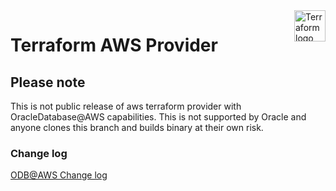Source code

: <!-- markdownlint-disable first-line-h1 no-inline-html -->
<a href="https://terraform.io">
  <picture>
    <source media="(prefers-color-scheme: dark)" srcset=".github/terraform_logo_dark.svg">
    <source media="(prefers-color-scheme: light)" srcset=".github/terraform_logo_light.svg">
    <img src=".github/terraform_logo_light.svg" alt="Terraform logo" title="Terraform" align="right" height="50">
  </picture>
</a>

# Terraform AWS Provider



## Please note 
This is not public release of aws terraform provider with OracleDatabase@AWS capabilities. This is not supported by Oracle and anyone clones this branch and builds binary at their own risk.

### Change log
[ODB@AWS Change log](https://github.com/oracle-community/terraform-provider-aws/blob/preview/ODB%40AWS_CHANGELOG.md)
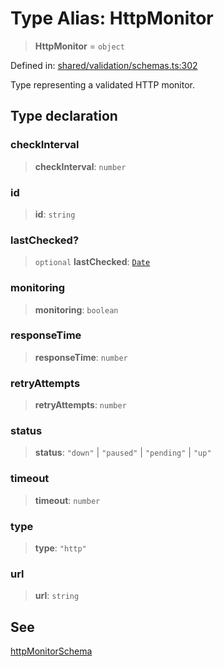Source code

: # Type Alias: HttpMonitor

> **HttpMonitor** = `object`

Defined in: [shared/validation/schemas.ts:302](https://github.com/Nick2bad4u/Uptime-Watcher/blob/main/shared/validation/schemas.ts#L302)

Type representing a validated HTTP monitor.

## Type declaration

### checkInterval

> **checkInterval**: `number`

### id

> **id**: `string`

### lastChecked?

> `optional` **lastChecked**: [`Date`](https://developer.mozilla.org/docs/Web/JavaScript/Reference/Global_Objects/Date)

### monitoring

> **monitoring**: `boolean`

### responseTime

> **responseTime**: `number`

### retryAttempts

> **retryAttempts**: `number`

### status

> **status**: `"down"` \| `"paused"` \| `"pending"` \| `"up"`

### timeout

> **timeout**: `number`

### type

> **type**: `"http"`

### url

> **url**: `string`

## See

[httpMonitorSchema](../variables/httpMonitorSchema.md)
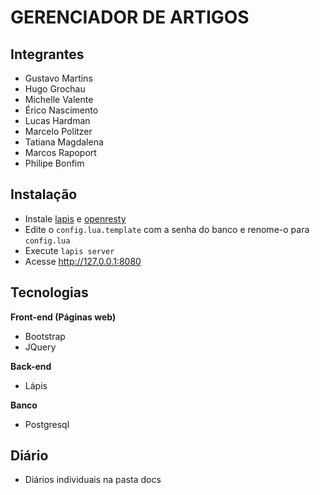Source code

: GERENCIADOR DE ARTIGOS
===================

Integrantes
-------------
 - Gustavo Martins
 - Hugo Grochau
 - Michelle Valente
 - Érico Nascimento
 - Lucas Hardman
 - Marcelo Politzer
 - Tatiana Magdalena
 - Marcos Rapoport
 - Philipe Bonfim

Instalação
-------------
* Instale [lapis](http://leafo.net/lapis/reference/getting_started.html) e [openresty](https://openresty.org/en/installation.html)
* Edite o `config.lua.template` com a senha do banco e renome-o para `config.lua`
* Execute `lapis server`
* Acesse http://127.0.0.1:8080

Tecnologias
-------------
**Front-end (Páginas web)**
-  Bootstrap
-   JQuery

**Back-end**
-   Lápis

**Banco**
-   Postgresql

Diário
-------------
- Diários individuais na pasta docs
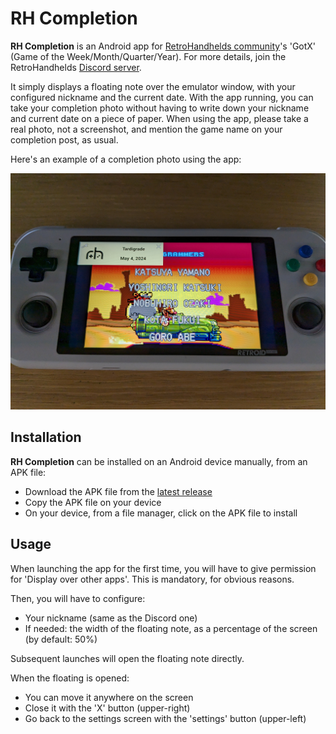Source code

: # RH Completion

**RH Completion** is an Android app for [RetroHandhelds community](https://retrohandhelds.gg/)'s 'GotX' (Game of the Week/Month/Quarter/Year). For more details, join the RetroHandhelds [Discord server](https://retrohandhelds.link/Discord).

It simply displays a floating note over the emulator window, with your configured nickname and the current date. With the app running, you can take your completion photo without having to write down your nickname and current date on a piece of paper.
When using the app, please take a real photo, not a screenshot, and mention the game name on your completion post, as usual.

Here's an example of a completion photo using the app:

![Completion photo example](https://raw.githubusercontent.com/Tardigrade-nx/RHCompletion/main/completion_photo_example.png)

## Installation

**RH Completion** can be installed on an Android device manually, from an APK file:

- Download the APK file from the [latest release](https://github.com/Tardigrade-nx/RHCompletion/releases)
- Copy the APK file on your device
- On your device, from a file manager, click on the APK file to install

## Usage

When launching the app for the first time, you will have to give permission for 'Display over other apps'. This is mandatory, for obvious reasons.

Then, you will have to configure:
- Your nickname (same as the Discord one)
- If needed: the width of the floating note, as a percentage of the screen (by default: 50%)

Subsequent launches will open the floating note directly.

When the floating is opened:
- You can move it anywhere on the screen
- Close it with the 'X' button (upper-right)
- Go back to the settings screen with the 'settings' button (upper-left)
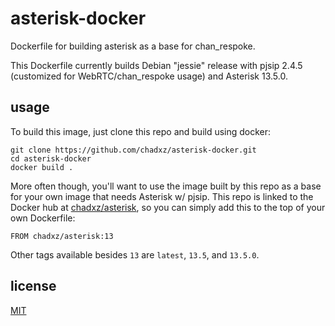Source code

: # asterisk-docker
Dockerfile for building asterisk as a base for chan_respoke.

This Dockerfile currently builds Debian "jessie" release with pjsip 2.4.5 (customized
for WebRTC/chan_respoke usage) and Asterisk 13.5.0.

## usage

To build this image, just clone this repo and build using docker:

    git clone https://github.com/chadxz/asterisk-docker.git
    cd asterisk-docker
    docker build .

More often though, you'll want to use the image built by this repo as a base for your 
own image that needs Asterisk w/ pjsip. This repo is linked to the Docker hub at 
[chadxz/asterisk][], so you can simply add this to the top of your own Dockerfile:

    FROM chadxz/asterisk:13

Other tags available besides `13` are `latest`, `13.5`, and `13.5.0`.

## license

[MIT](https://github.com/chadxz/asterisk-docker/blob/master/README.md)

[chadxz/asterisk]: https://hub.docker.com/r/chadxz/asterisk/

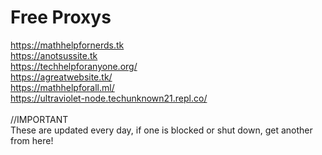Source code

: # Free Proxys
https://mathhelpfornerds.tk
<br>
https://anotsussite.tk
<br>
https://techhelpforanyone.org/
<br>
https://agreatwebsite.tk/
<br>
https://mathhelpforall.ml/
<br>
https://ultraviolet-node.techunknown21.repl.co/
<br>
<br>
//IMPORTANT
<br>
These are updated every day, if one is blocked or shut down, get another from here!
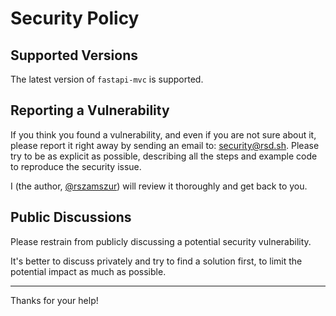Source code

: # Security Policy

## Supported Versions

The latest version of `fastapi-mvc` is supported.

## Reporting a Vulnerability

If you think you found a vulnerability, and even if you are not sure about it, please report it right away by sending an email to: security@rsd.sh. 
Please try to be as explicit as possible, describing all the steps and example code to reproduce the security issue.

I (the author, [@rszamszur](https://github.com/rszamszur)) will review it thoroughly and get back to you.

## Public Discussions

Please restrain from publicly discussing a potential security vulnerability.

It's better to discuss privately and try to find a solution first, to limit the potential impact as much as possible.

---

Thanks for your help!
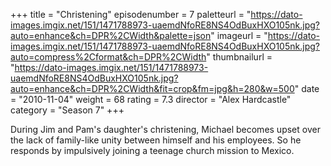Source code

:+++
title = "Christening"
episodenumber = 7
paletteurl = "https://dato-images.imgix.net/151/1471788973-uaemdNfoRE8NS4OdBuxHXO105nk.jpg?auto=enhance&ch=DPR%2CWidth&palette=json"
imageurl = "https://dato-images.imgix.net/151/1471788973-uaemdNfoRE8NS4OdBuxHXO105nk.jpg?auto=compress%2Cformat&ch=DPR%2CWidth"
thumbnailurl = "https://dato-images.imgix.net/151/1471788973-uaemdNfoRE8NS4OdBuxHXO105nk.jpg?auto=enhance&ch=DPR%2CWidth&fit=crop&fm=jpg&h=280&w=500"
date = "2010-11-04"
weight = 68
rating = 7.3
director = "Alex Hardcastle"
category = "Season 7"
+++

During Jim and Pam's daughter's christening, Michael becomes upset over the lack of family-like unity between himself and his employees. So he responds by impulsively joining a teenage church mission to Mexico.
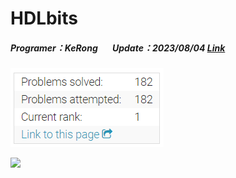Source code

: # HDLbits
##### Programer：KeRong &nbsp;&nbsp;&nbsp;&nbsp;&nbsp;&nbsp;Update：2023/08/04 [Link](https://hdlbits.01xz.net/wiki/Special:VlgStats/307E7CB381DED99F)   

![image](https://github.com/kerong2002/HDLbits/blob/main/HDLbits_stats.PNG)   



![](https://i.imgur.com/71zVY4U.gif)   
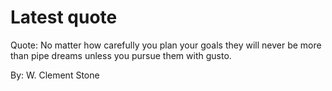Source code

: # Latest quote 

Quote: No matter how carefully you plan your goals they will never be more than pipe dreams unless you pursue them with gusto. 

By: W. Clement Stone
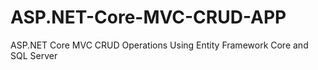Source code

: # ASP.NET-Core-MVC-CRUD-APP
ASP.NET Core MVC CRUD Operations Using Entity Framework Core and SQL Server
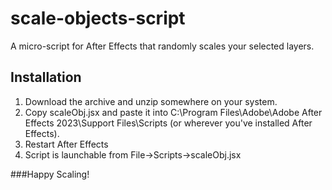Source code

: # scale-objects-script
A micro-script for After Effects that randomly scales your selected layers.

## Installation
1) Download the archive and unzip somewhere on your system.
2) Copy scaleObj.jsx and paste it into C:\Program Files\Adobe\Adobe After Effects 2023\Support Files\Scripts (or wherever you've installed After Effects).
3) Restart After Effects
4) Script is launchable from File->Scripts->scaleObj.jsx

###Happy Scaling!
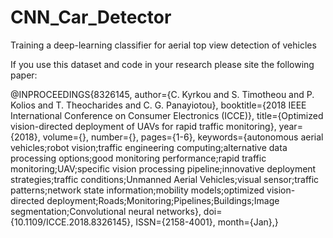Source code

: # CNN_Car_Detector
Training a deep-learning classifier for aerial top view detection of vehicles


If you use this dataset and code in your research please site the following paper:

@INPROCEEDINGS{8326145, 
author={C. Kyrkou and S. Timotheou and P. Kolios and T. Theocharides and C. G. Panayiotou}, 
booktitle={2018 IEEE International Conference on Consumer Electronics (ICCE)}, 
title={Optimized vision-directed deployment of UAVs for rapid traffic monitoring}, 
year={2018}, 
volume={}, 
number={}, 
pages={1-6}, 
keywords={autonomous aerial vehicles;robot vision;traffic engineering computing;alternative data processing options;good monitoring performance;rapid traffic monitoring;UAV;specific vision processing pipeline;innovative deployment strategies;traffic conditions;Unmanned Aerial Vehicles;visual sensor;traffic patterns;network state information;mobility models;optimized vision-directed deployment;Roads;Monitoring;Pipelines;Buildings;Image segmentation;Convolutional neural networks}, 
doi={10.1109/ICCE.2018.8326145}, 
ISSN={2158-4001}, 
month={Jan},}
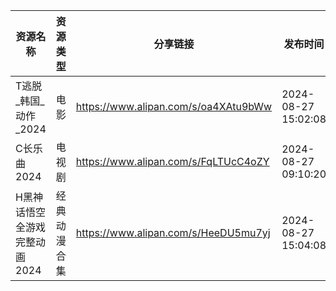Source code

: | 资源名称              | 资源类型   | 分享链接                                 | 发布时间                |
| ----------------- | ------ | ------------------------------------ | ------------------- |
| T逃脱_韩国_动作_2024    | 电影     | https://www.alipan.com/s/oa4XAtu9bWw | 2024-08-27 15:02:08 |
| C长乐曲2024          | 电视剧    | https://www.alipan.com/s/FqLTUcC4oZY | 2024-08-27 09:10:20 |
| H黑神话悟空全游戏完整动画2024 | 经典动漫合集 | https://www.alipan.com/s/HeeDU5mu7yj | 2024-08-27 15:04:08 |
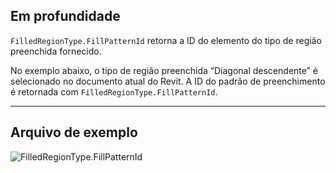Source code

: ## Em profundidade
`FilledRegionType.FillPatternId` retorna a ID do elemento do tipo de região preenchida fornecido.

No exemplo abaixo, o tipo de região preenchida “Diagonal descendente” é selecionado no documento atual do Revit. A ID do padrão de preenchimento é retornada com `FilledRegionType.FillPatternId`.

___
## Arquivo de exemplo

![FilledRegionType.FillPatternId](./Revit.Elements.FilledRegionType.FillPatternId_img.jpg)
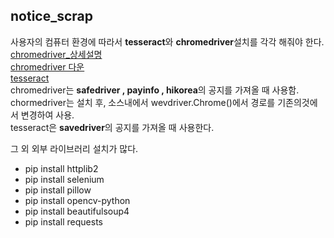 ## notice_scrap
사용자의 컴퓨터 환경에 따라서 **tesseract**와 **chromedriver**설치를 각각 해줘야 한다.   
[chromedriver_상세설명](https://beomi.github.io/2017/02/27/HowToMakeWebCrawler-With-Selenium/ "chromedriver 설정 방법블로그")  
[chromedriver 다운](https://sites.google.com/a/chromium.org/chromedriver/home "다운링크")   
[tesseract](https://github.com/UB-Mannheim/tesseract/wiki "tesseract 다운링크")  
chromedriver는 **safedriver , payinfo , hikorea**의 공지를 가져올 때 사용함.  
chormedriver는 설치 후, 소스내에서 wevdriver.Chrome()에서 경로를 기존의것에서 변경하여 사용.  
tesseract은 **savedriver**의 공지를 가져올 때 사용한다.

그 외 외부 라이브러리 설치가 많다.
* pip install httplib2
* pip install selenium
* pip install pillow
* pip install opencv-python
* pip install beautifulsoup4
* pip install requests
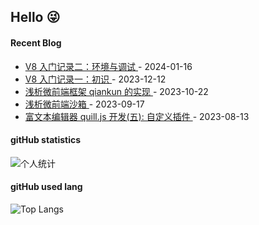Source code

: ## Hello 😜


#### Recent Blog  
 

* <a href='https://www.cnblogs.com/Grewer/p/17968948' target='_blank'>V8 入门记录二：环境与调试 </a> - 2024-01-16 
* <a href='https://www.cnblogs.com/Grewer/p/17898196.html' target='_blank'>V8 入门记录一：初识 </a> - 2023-12-12 
* <a href='https://www.cnblogs.com/Grewer/p/17781459.html' target='_blank'>浅析微前端框架 qiankun 的实现 </a> - 2023-10-22 
* <a href='https://www.cnblogs.com/Grewer/p/17709651.html' target='_blank'>浅析微前端沙箱 </a> - 2023-09-17 
* <a href='https://www.cnblogs.com/Grewer/p/17627630.html' target='_blank'>富文本编辑器 quill.js 开发(五): 自定义插件 </a> - 2023-08-13 



#### gitHub statistics

![个人统计](https://github-readme-stats.vercel.app/api?username=grewer&show_icons=true&icon_color=CE1D2D&text_color=718096&bg_color=ffffff&hide_title=true)


#### gitHub used lang

![Top Langs](https://github-readme-stats.vercel.app/api/top-langs/?username=grewer&layout=compact)

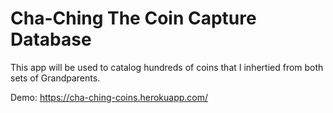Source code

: # Cha-Ching The Coin Capture Database

This app will be used to catalog hundreds of coins that I inhertied from both sets of Grandparents.

Demo: https://cha-ching-coins.herokuapp.com/
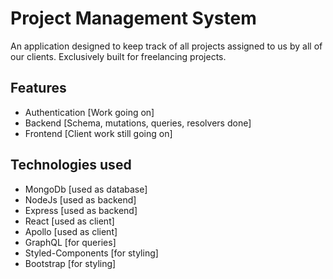 # Project Management System

An application designed to keep track of all projects assigned to us by all of our clients. Exclusively built for freelancing projects.

## Features

- Authentication [Work going on]
- Backend [Schema, mutations, queries, resolvers done]
- Frontend [Client work still going on]

## Technologies used

- MongoDb [used as database]
- NodeJs [used as backend]
- Express [used as backend]
- React [used as client]
- Apollo [used as client]
- GraphQL [for queries]
- Styled-Components [for styling]
- Bootstrap [for styling]
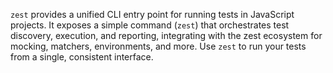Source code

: `zest` provides a unified CLI entry point for running tests in JavaScript projects. It exposes a simple command (`zest`) that orchestrates test discovery, execution, and reporting, integrating with the zest ecosystem for mocking, matchers, environments, and more. Use `zest` to run your tests from a single, consistent interface.
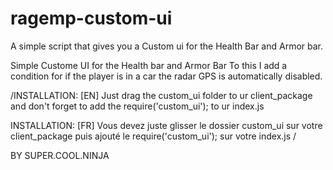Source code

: # ragemp-custom-ui

A simple script that gives you a Custom ui for the Health Bar and Armor bar.

Simple Custome UI for the Health bar and Armor Bar To this I add a condition for if the player is in a car the radar GPS is automatically disabled.

/INSTALLATION: [EN] Just drag the custom_ui folder to ur client_package and don't forget to add the require('custom_ui'); to ur index.js

INSTALLATION: [FR] Vous devez juste glisser le dossier custom_ui sur votre client_package puis ajouté le require('custom_ui'); sur votre index.js /

BY SUPER.COOL.NINJA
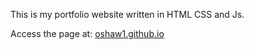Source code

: This is my portfolio website written in HTML CSS and Js. 

Access the page at: [oshaw1.github.io](https://oshaw1.github.io)
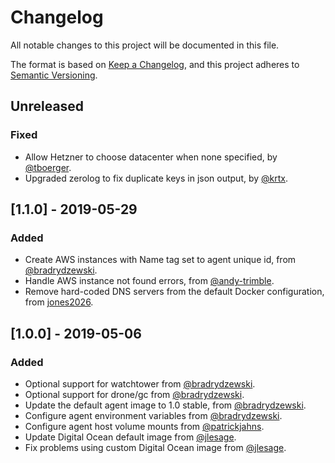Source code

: # Changelog
All notable changes to this project will be documented in this file.

The format is based on [Keep a Changelog](https://keepachangelog.com/en/1.0.0/),
and this project adheres to [Semantic Versioning](https://semver.org/spec/v2.0.0.html).

## Unreleased
### Fixed

- Allow Hetzner to choose datacenter when none specified, by [@tboerger](https://github.com/tboerger).
- Upgraded zerolog to fix duplicate keys in json output, by [@krtx](https://github.com/krtx).

## [1.1.0] - 2019-05-29
### Added

- Create AWS instances with Name tag set to agent unique id, from [@bradrydzewski](https://github.com/bradrydzewski).
- Handle AWS instance not found errors, from [@andy-trimble](https://github.com/andy-trimble).
- Remove hard-coded DNS servers from the default Docker configuration, from [jones2026](https://github.com/jones2026).

## [1.0.0] - 2019-05-06
### Added

- Optional support for watchtower from [@bradrydzewski](https://github.com/bradrydzewski).
- Optional support for drone/gc from [@bradrydzewski](https://github.com/bradrydzewski). 
- Update the default agent image to 1.0 stable, from [@bradrydzewski](https://github.com/bradrydzewski).
- Configure agent environment variables from [@bradrydzewski](https://github.com/bradrydzewski).
- Configure agent host volume mounts from [@patrickjahns](https://github.com/patrickjahns).
- Update Digital Ocean default image from [@jlesage](https://github.com/jlesage).
- Fix problems using custom Digital Ocean image from [@jlesage](https://github.com/jlesage).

### EXERCISE DIRECTIONS:
Each line above where the word "alipan" occurs should be returned in full.

### SOLUTION FOR THIS EXERCISE:
| T逃脱_韩国_动作_2024    | 电影     | https://www.alipan.com/s/oa4XAtu9bWw | 2024-08-27 15:02:08 |
| C长乐曲2024          | 电视剧    | https://www.alipan.com/s/FqLTUcC4oZY | 2024-08-27 09:10:20 |
| H黑神话悟空全游戏完整动画2024 | 经典动漫合集 | https://www.alipan.com/s/HeeDU5mu7yj | 2024-08-27 15:04:08 |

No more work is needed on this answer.